Tropes are for dopes


Reporter

spitting in the wind: [spit-ting-in-the-wind]
idiom; euphemism (see also pissing in the wind)
1. A futile, self-defeating act.
2. Wasting time trying to achieve something than cannot be achieved. e.g. “Assigning Congress the task of addressing the budget deficit is like spitting in the wind.”

Bellyaching about mainstream media coverage of video games is an exercise in expectoration blowback. No amount of complaining seems to make a difference, and those of us who believe media coverage imacts public perception battle high blood pressure every time we hear another outmoded, ill-informed piece of reporting from journalists who clearly lack first-hand experience playing games, or have simply failed to do their homework.

NPR (National Public Radio) generally bucks the tired ‘soundbyte-news’ trend with thoughtful reporting that goes deeper and wider than other news outlets. Recently, the network has attempted to address its stuffy ‘east-coast intellectual’ image with refreshingly astute and lively coverage of the arts and technology. Video games, in particular, have received frequent attention. In the last week alone NPR aired four segments devoted to games on its flagship programs, All Things Considered and Morning Edition.

But apparently not even NPR can avoid the common pitfall of shoddy reporting on video games. Like its mainstream brethren, NPR consistently frames its game coverage with ‘analysis’ that fails to illuminate the games themselves. This kind of coverage produces four threadbare tropes that have come to define game journalism in the popular media:

  • Video games make a CRAP TON of money. Even more than movies!!

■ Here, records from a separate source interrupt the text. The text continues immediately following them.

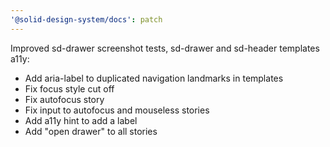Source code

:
 ```yaml
---
'@solid-design-system/docs': patch
---
```


Improved sd-drawer screenshot tests, sd-drawer and sd-header templates a11y:
- Add aria-label to duplicated navigation landmarks in templates
- Fix focus style cut off
- Fix autofocus story
- Fix input to autofocus and mouseless stories
- Add a11y hint to add a label
- Add "open drawer" to all stories
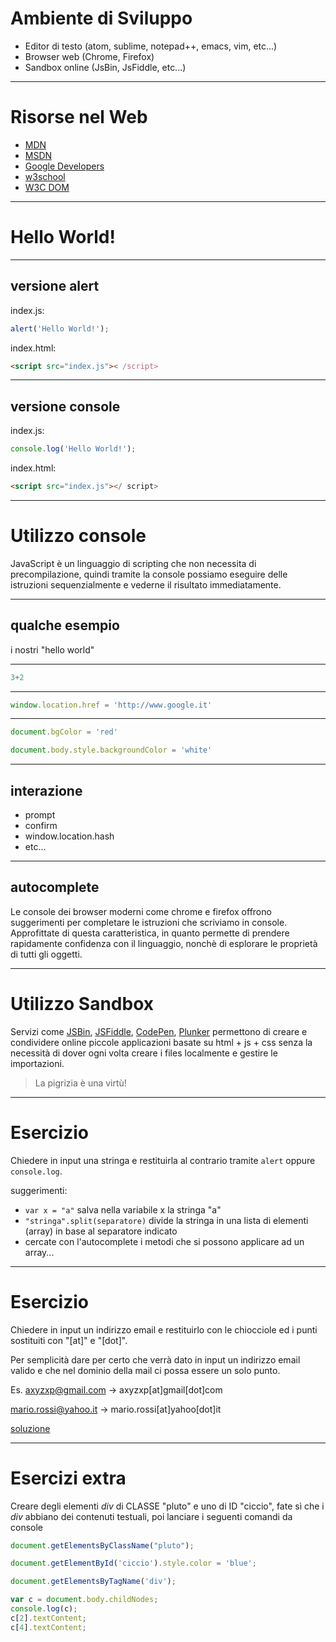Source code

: Ambiente di Sviluppo
====================
- Editor di testo (atom, sublime, notepad++, emacs, vim, etc...)
- Browser web (Chrome, Firefox)
- Sandbox online (JsBin, JsFiddle, etc...)


---


Risorse nel Web
===============
- [MDN](https://developer.mozilla.org/it/)
- [MSDN](https://msdn.microsoft.com/en-us/library/)
- [Google Developers](https://developers.google.com)
- [w3school](http://www.w3schools.com/)
- [W3C DOM](http://www.w3.org/DOM/DOMTR)


---


Hello World!
============


----


versione alert
--------------
index.js:
```javascript
alert('Hello World!');
```

index.html:
```html
<script src="index.js">< /script>
```


----


versione console
----------------
index.js:
```javascript
console.log('Hello World!');
```

index.html:
```html
<script src="index.js"></ script>
```


---


Utilizzo console
================
JavaScript è un linguaggio di scripting che non necessita di precompilazione,
quindi tramite la console possiamo eseguire delle istruzioni sequenzialmente
e vederne il risultato immediatamente.


----


qualche esempio
---------------
i nostri "hello world"
***
```Javascript
3+2
```
***
```javascript
window.location.href = 'http://www.google.it'
```
***
```javascript
document.bgColor = 'red'
```

```javascript
document.body.style.backgroundColor = 'white'
```


----


interazione
-----------
- prompt
- confirm
- window.location.hash
- etc...


----


autocomplete
------------
Le console dei browser moderni come chrome e firefox offrono suggerimenti
per completare le istruzioni che scriviamo in console.
Approfittate di questa caratteristica, in quanto permette di prendere
rapidamente confidenza con il linguaggio, nonchè di esplorare le proprietà
di tutti gli oggetti.


---


Utilizzo Sandbox
================
Servizi come [JSBin](http://jsbin.com), [JSFiddle](http://jsfiddle.net),
[CodePen](http://codepen.io), [Plunker](http://plnkr.co)
permettono di creare e condividere online piccole applicazioni basate
su html + js + css senza la necessità di dover ogni volta creare i files
localmente e gestire le importazioni.

> La pigrizia è una virtù!


---


Esercizio
=========
Chiedere in input una stringa e restituirla al contrario tramite `alert`
oppure `console.log`.

suggerimenti:

- `var x = "a"` salva nella variabile x la stringa "a"
- `"stringa".split(separatore)` divide la stringa in una lista di elementi
  (array) in base al separatore indicato
- cercate con l'autocomplete i metodi che si possono applicare ad un array...


----


Esercizio
=========
Chiedere in input un indirizzo email e restituirlo con le chiocciole ed i punti
sostituiti con "[at]" e "[dot]".

Per semplicità dare per certo che verrà dato in input un indirizzo email valido
e che nel dominio della mail ci possa essere un solo punto.

Es. axyzxp@gmail.com -> axyzxp[at]gmail[dot]com

mario.rossi@yahoo.it -> mario.rossi[at]yahoo[dot]it

[soluzione](https://jsfiddle.net/piero80/qqq5xncz/)


----


Esercizi extra
==============

Creare degli elementi *div* di CLASSE "pluto" e uno di ID "ciccio", fate sì che i *div* abbiano dei contenuti testuali, poi lanciare i seguenti comandi da console

```javascript
document.getElementsByClassName("pluto");
```

```javascript
document.getElementById('ciccio').style.color = 'blue';
```

```javascript
document.getElementsByTagName('div');
```

```javascript
var c = document.body.childNodes;
console.log(c);
c[2].textContent;
c[4].textContent;
```
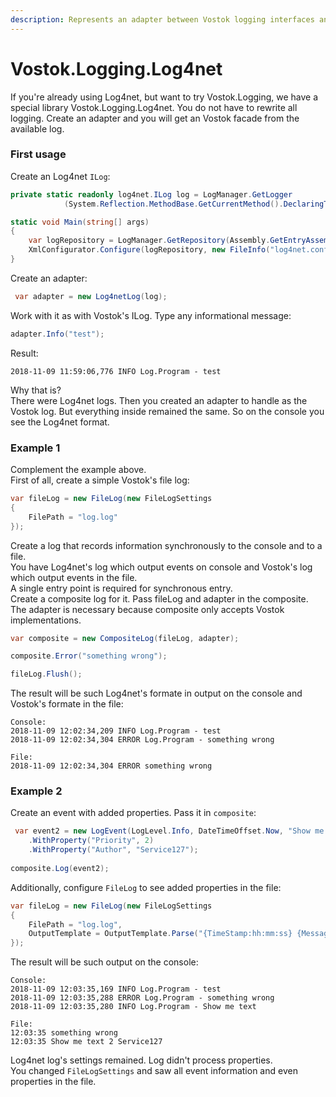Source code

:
 ```yaml
---
description: Represents an adapter between Vostok logging interfaces and log4net.
---
```


# Vostok.Logging.Log4net

If you're already using Log4net, but want to try Vostok.Logging, we have a special library Vostok.Logging.Log4net. You do not have to rewrite all logging. Create an adapter and you will get an Vostok facade from the available log.

### First usage

Create an Log4net `ILog`:

```csharp
private static readonly log4net.ILog log = LogManager.GetLogger
            (System.Reflection.MethodBase.GetCurrentMethod().DeclaringType);

static void Main(string[] args)
{
    var logRepository = LogManager.GetRepository(Assembly.GetEntryAssembly());
    XmlConfigurator.Configure(logRepository, new FileInfo("log4net.config"));
}
```

Create an adapter:

```csharp
 var adapter = new Log4netLog(log);
```

Work with it as with Vostok's ILog. Type any informational message:

```csharp
adapter.Info("test");
```

Result:

```aspnet
2018-11-09 11:59:06,776 INFO Log.Program - test
```

Why that is?  
There were Log4net logs. Then you created an adapter to handle as the Vostok log. But everything inside remained the same. So on the console you see the Log4net format.

### Example 1

Complement the example above.  
First of all, create a simple Vostok's file log:

```csharp
var fileLog = new FileLog(new FileLogSettings
{
    FilePath = "log.log"
});
```

Create a log that records information synchronously to the console and to a file.  
You have Log4net's log which output events on console and Vostok's log which output events in the file.  
A single entry point is required for synchronous entry.  
Create a composite log for it. Pass fileLog and adapter in the composite.  
The adapter is necessary because composite only accepts Vostok implementations.

```csharp
var composite = new CompositeLog(fileLog, adapter);

composite.Error("something wrong");

fileLog.Flush();
```

The result will be such Log4net's formate in output on the console and Vostok's formate in the file:

```aspnet
Console:
2018-11-09 12:02:34,209 INFO Log.Program - test
2018-11-09 12:02:34,304 ERROR Log.Program - something wrong

File:
2018-11-09 12:02:34,304 ERROR something wrong
```

### Example 2

Create an event with added properties. Pass it in `composite`:

```csharp
 var event2 = new LogEvent(LogLevel.Info, DateTimeOffset.Now, "Show me text")    
    .WithProperty("Priority", 2)    
    .WithProperty("Author", "Service127");
 
composite.Log(event2);
```

Additionally, configure `FileLog` to see added properties in the file:

```csharp
var fileLog = new FileLog(new FileLogSettings
{
    FilePath = "log.log",
    OutputTemplate = OutputTemplate.Parse("{TimeStamp:hh:mm:ss} {Message} {Priority} {Author} {Exception}{NewLine}")
});
```

The result will be such output on the console:

```aspnet
Console:
2018-11-09 12:03:35,169 INFO Log.Program - test
2018-11-09 12:03:35,288 ERROR Log.Program - something wrong
2018-11-09 12:03:35,280 INFO Log.Program - Show me text

File:
12:03:35 something wrong   
12:03:35 Show me text 2 Service127 
```

Log4net log's settings remained. Log didn't process properties.   
You changed `FileLogSettings` and saw all event information and even properties in the file.

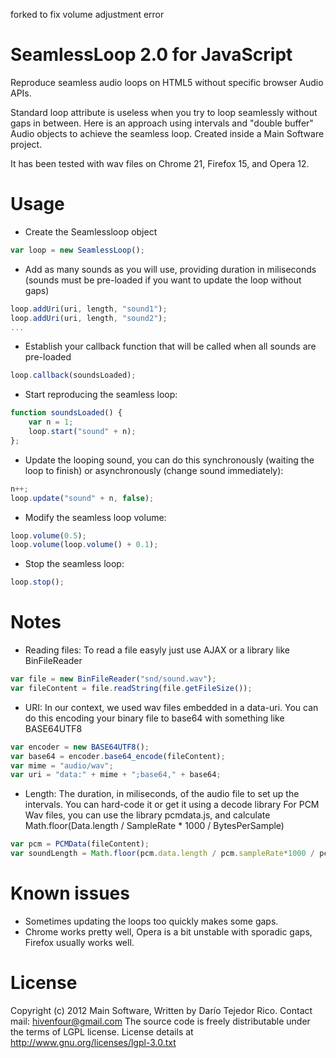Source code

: forked to fix volume adjustment error

SeamlessLoop 2.0 for JavaScript
===============================

Reproduce seamless audio loops on HTML5 without specific browser Audio APIs.

Standard loop attribute is useless when you try to loop seamlessly without gaps in between.
Here is an approach using intervals and "double buffer" Audio objects to achieve the seamless loop.
Created inside a Main Software project.

It has been tested with wav files on Chrome 21, Firefox 15, and Opera 12.

Usage
=====

- Create the Seamlessloop object
```Javascript
var loop = new SeamlessLoop();
```

- Add as many sounds as you will use, providing duration in miliseconds (sounds must be pre-loaded if you want to update the loop without gaps)
```Javascript
loop.addUri(uri, length, "sound1");
loop.addUri(uri, length, "sound2");
...
```

- Establish your callback function that will be called when all sounds are pre-loaded
```Javascript
loop.callback(soundsLoaded);
```

- Start reproducing the seamless loop:
```Javascript
function soundsLoaded() {
    var n = 1;
    loop.start("sound" + n);
};
```

- Update the looping sound, you can do this synchronously (waiting the loop to finish) or asynchronously (change sound immediately):
```Javascript
n++;
loop.update("sound" + n, false);
```

- Modify the seamless loop volume:
```Javascript
loop.volume(0.5);
loop.volume(loop.volume() + 0.1);
```

- Stop the seamless loop:
```Javascript
loop.stop();
```

Notes
=====

- Reading files: To read a file easyly just use AJAX or a library like BinFileReader
```Javascript
var file = new BinFileReader("snd/sound.wav");
var fileContent = file.readString(file.getFileSize());
```

- URI: In our context, we used wav files embedded in a data-uri. You can do this encoding your binary file to base64 with something like BASE64UTF8
```Javascript
var encoder = new BASE64UTF8();
var base64 = encoder.base64_encode(fileContent);
var mime = "audio/wav";
var uri = "data:" + mime + ";base64," + base64;
```

- Length: The duration, in miliseconds, of the audio file to set up the intervals. You can hard-code it or get it using a decode library
For PCM Wav files, you can use the library pcmdata.js, and calculate Math.floor(Data.length / SampleRate * 1000 / BytesPerSample)
```Javascript
var pcm = PCMData(fileContent);
var soundLength = Math.floor(pcm.data.length / pcm.sampleRate*1000 / pcm.bytesPerSample);
```

Known issues
============

- Sometimes updating the loops too quickly makes some gaps.
- Chrome works pretty well, Opera is a bit unstable with sporadic gaps, Firefox usually works well.

License
=======

Copyright (c) 2012 Main Software,
Written by Darío Tejedor Rico. Contact mail: hivenfour@gmail.com
The source code is freely distributable under the terms of LGPL license.
License details at http://www.gnu.org/licenses/lgpl-3.0.txt
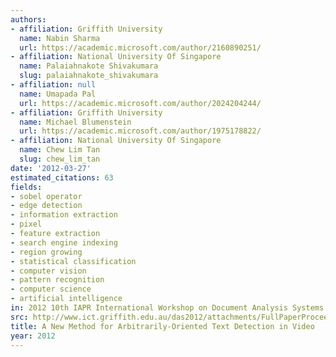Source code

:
 ```yaml
---
authors:
- affiliation: Griffith University
  name: Nabin Sharma
  url: https://academic.microsoft.com/author/2160890251/
- affiliation: National University Of Singapore
  name: Palaiahnakote Shivakumara
  slug: palaiahnakote_shivakumara
- affiliation: null
  name: Umapada Pal
  url: https://academic.microsoft.com/author/2024204244/
- affiliation: Griffith University
  name: Michael Blumenstein
  url: https://academic.microsoft.com/author/1975178822/
- affiliation: National University Of Singapore
  name: Chew Lim Tan
  slug: chew_lim_tan
date: '2012-03-27'
estimated_citations: 63
fields:
- sobel operator
- edge detection
- information extraction
- pixel
- feature extraction
- search engine indexing
- region growing
- statistical classification
- computer vision
- pattern recognition
- computer science
- artificial intelligence
in: 2012 10th IAPR International Workshop on Document Analysis Systems
src: http://www.ict.griffith.edu.au/das2012/attachments/FullPaperProceedings/4661a074.pdf
title: A New Method for Arbitrarily-Oriented Text Detection in Video
year: 2012
---
```

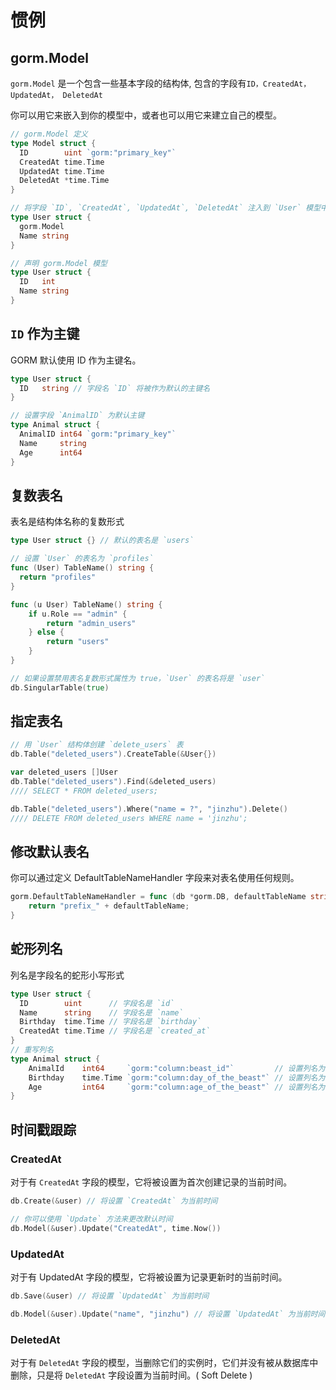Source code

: # 惯例

## gorm.Model

`gorm.Model` 是一个包含一些基本字段的结构体, 包含的字段有`ID，CreatedAt， UpdatedAt， DeletedAt`

你可以用它来嵌入到你的模型中，或者也可以用它来建立自己的模型。


```go
// gorm.Model 定义
type Model struct {
  ID        uint `gorm:"primary_key"`
  CreatedAt time.Time
  UpdatedAt time.Time
  DeletedAt *time.Time
}

// 将字段 `ID`, `CreatedAt`, `UpdatedAt`, `DeletedAt` 注入到 `User` 模型中
type User struct {
  gorm.Model
  Name string
}

// 声明 gorm.Model 模型
type User struct {
  ID   int
  Name string
}
```

## `ID` 作为主键
GORM 默认使用 ID 作为主键名。

```go
type User struct {
  ID   string // 字段名 `ID` 将被作为默认的主键名
}

// 设置字段 `AnimalID` 为默认主键
type Animal struct {
  AnimalID int64 `gorm:"primary_key"`
  Name     string
  Age      int64
}
```

## 复数表名
表名是结构体名称的复数形式

```go
type User struct {} // 默认的表名是 `users`

// 设置 `User` 的表名为 `profiles`
func (User) TableName() string {
  return "profiles"
}

func (u User) TableName() string {
    if u.Role == "admin" {
        return "admin_users"
    } else {
        return "users"
    }
}

// 如果设置禁用表名复数形式属性为 true，`User` 的表名将是 `user`
db.SingularTable(true)
```

## 指定表名

```go
// 用 `User` 结构体创建 `delete_users` 表
db.Table("deleted_users").CreateTable(&User{})

var deleted_users []User
db.Table("deleted_users").Find(&deleted_users)
//// SELECT * FROM deleted_users;

db.Table("deleted_users").Where("name = ?", "jinzhu").Delete()
//// DELETE FROM deleted_users WHERE name = 'jinzhu';
```



## 修改默认表名
你可以通过定义 DefaultTableNameHandler 字段来对表名使用任何规则。

```go
gorm.DefaultTableNameHandler = func (db *gorm.DB, defaultTableName string) string  {
    return "prefix_" + defaultTableName;
}
```

## 蛇形列名
列名是字段名的蛇形小写形式

```go
type User struct {
  ID        uint      // 字段名是 `id`
  Name      string    // 字段名是 `name`
  Birthday  time.Time // 字段名是 `birthday`
  CreatedAt time.Time // 字段名是 `created_at`
}
// 重写列名
type Animal struct {
    AnimalId    int64     `gorm:"column:beast_id"`         // 设置列名为 `beast_id`
    Birthday    time.Time `gorm:"column:day_of_the_beast"` // 设置列名为 `day_of_the_beast`
    Age         int64     `gorm:"column:age_of_the_beast"` // 设置列名为 `age_of_the_beast`
}
```

## 时间戳跟踪
### CreatedAt

对于有 `CreatedAt` 字段的模型，它将被设置为首次创建记录的当前时间。

```go
db.Create(&user) // 将设置 `CreatedAt` 为当前时间

// 你可以使用 `Update` 方法来更改默认时间
db.Model(&user).Update("CreatedAt", time.Now())
```

### UpdatedAt
对于有 UpdatedAt 字段的模型，它将被设置为记录更新时的当前时间。


```go
db.Save(&user) // 将设置 `UpdatedAt` 为当前时间

db.Model(&user).Update("name", "jinzhu") // 将设置 `UpdatedAt` 为当前时间
```

### DeletedAt
对于有 `DeletedAt` 字段的模型，当删除它们的实例时，它们并没有被从数据库中删除，只是将 `DeletedAt` 字段设置为当前时间。( Soft Delete )

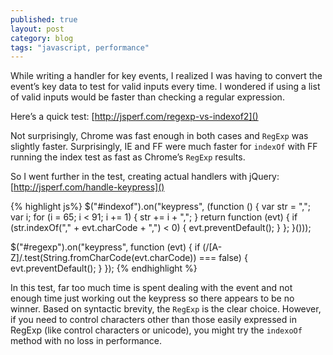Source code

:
 ```yaml
---
published: true
layout: post
category: blog
tags: "javascript, performance"
---
```


While writing a handler for key events, I realized I was having to convert the event’s key data to test for valid inputs every time. I wondered if using a list of valid inputs would be faster than checking a regular expression.

Here’s a quick test:
[http://jsperf.com/regexp-vs-indexof2]()

Not surprisingly, Chrome was fast enough in both cases and `RegExp` was slightly faster. Surprisingly, IE and FF were much faster for `indexOf` with FF running the index test as fast as Chrome’s `RegExp` results.

So I went further in the test, creating actual handlers with jQuery:
[http://jsperf.com/handle-keypress]()

{% highlight js%}
$("#indexof").on("keypress", (function () {
    var str = ",";
    var i;
    for (i = 65; i &lt; 91; i += 1) {
        str += i + ",";
    }
    return function (evt) {
        if (str.indexOf("," + evt.charCode + ",") &lt; 0) {
            evt.preventDefault();
        }
    };
}()));
 
$("#regexp").on("keypress", function (evt) {
    if (/[A-Z]/.test(String.fromCharCode(evt.charCode)) === false) {
        evt.preventDefault();
    }
});
{% endhighlight %}

In this test, far too much time is spent dealing with the event and not enough time just working out the keypress so there appears to be no winner. Based on syntactic brevity, the `RegExp` is the clear choice. However, if you need to control characters other than those easily expressed in RegExp (like control characters or unicode), you might try the `indexoOf` method with no loss in performance.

    RENEE MONTAGNE, host: The new version of the video game “Call of Duty” is out now, released last week. In the first 24 hours on shelves in the U.S. and the UK, the game made a staggering FOUR…HUNDRED…MILLION…DOLLARS in sales - a new record.

Coverage of the game industry as business news will inevitably include sales data, and it’s certainly newsworthy that the COD franchise generates big revenue numbers. But Montaigne’s conversation with Harold Goldberg (G4TV) wasn’t a business report. The segment focused on “this season’s hot video games…” and Goldberg’s remarks were limited to 20-second blurbs - on COD: “It’s almost a lifestyle for certain people”; on Skyward Sword: “…at once sweet, adventuresome, heartwarming, and a little scary; on Skyrim: “It’s much more than slaying dragons; it’s building up your character…”

Goldberg does the best he can, but the segment is yet another consumer-focused “game buying guide” story that doesn’t say much about the games themselves.

  • Gamers are CRAZY! (see also lazy, anti-social, obssessive, etc.)

In a segment called “Gamers Take Advantage Of Three-Day Weekend,” Beth Accomando of KPBS recorded an interview with her 18-year-old son and his friend who spent three uninterrupted days playing Skyrim.

DAVID: Oh, for a game like this, you should more or less just say goodbye to your life now - your wife, kids, job, bills - bye.

KYRA MORALES [customer in line at San Diego GameStop]: I’m going to play like 24 hours and then drink a Mountain Dew to keep me up.

(SOUNDBITE OF LAUGHTER)

KYRA MORALES: And then play another 24 hours.

The report is a personalized and lighthearted take on gamers and their devotion to certain games, but once again we learn almost nothing about the game itself. What’s more, the piece feeds the popular misconception that gamers are mostly obssessive teenagers with time on their hands…when reams of data on games and gamers proves otherwise. Lots of players stood in line and bought Skyrim at midnight; but far more of us unwrapped our copy when it arrived from Amazon on the day of release.

  • I don’t waste time playing games myself, but I’ll happily discuss why you think they’re interesting.

Reporter2One of the saddest aspects of games reporting is that few of the journalists covering them seem to know much about their subject. NPR relies on experts like Jamin Warren (Kill Screen) or Brian Crecente (Kotaku) to discuss games with its on-air hosts, but rarely do these experts get to weigh in with more than cursory expertise. Warren recently discussed Batman: Arkham City with Renee Montagne:

MONTAGNE: Now “Batman: Arkham City” is getting attention for more than its good reviews. And it’s gotten good reviews. It is being sold with 10 percent of the game missing – that missing part would be Catwoman. How does it work?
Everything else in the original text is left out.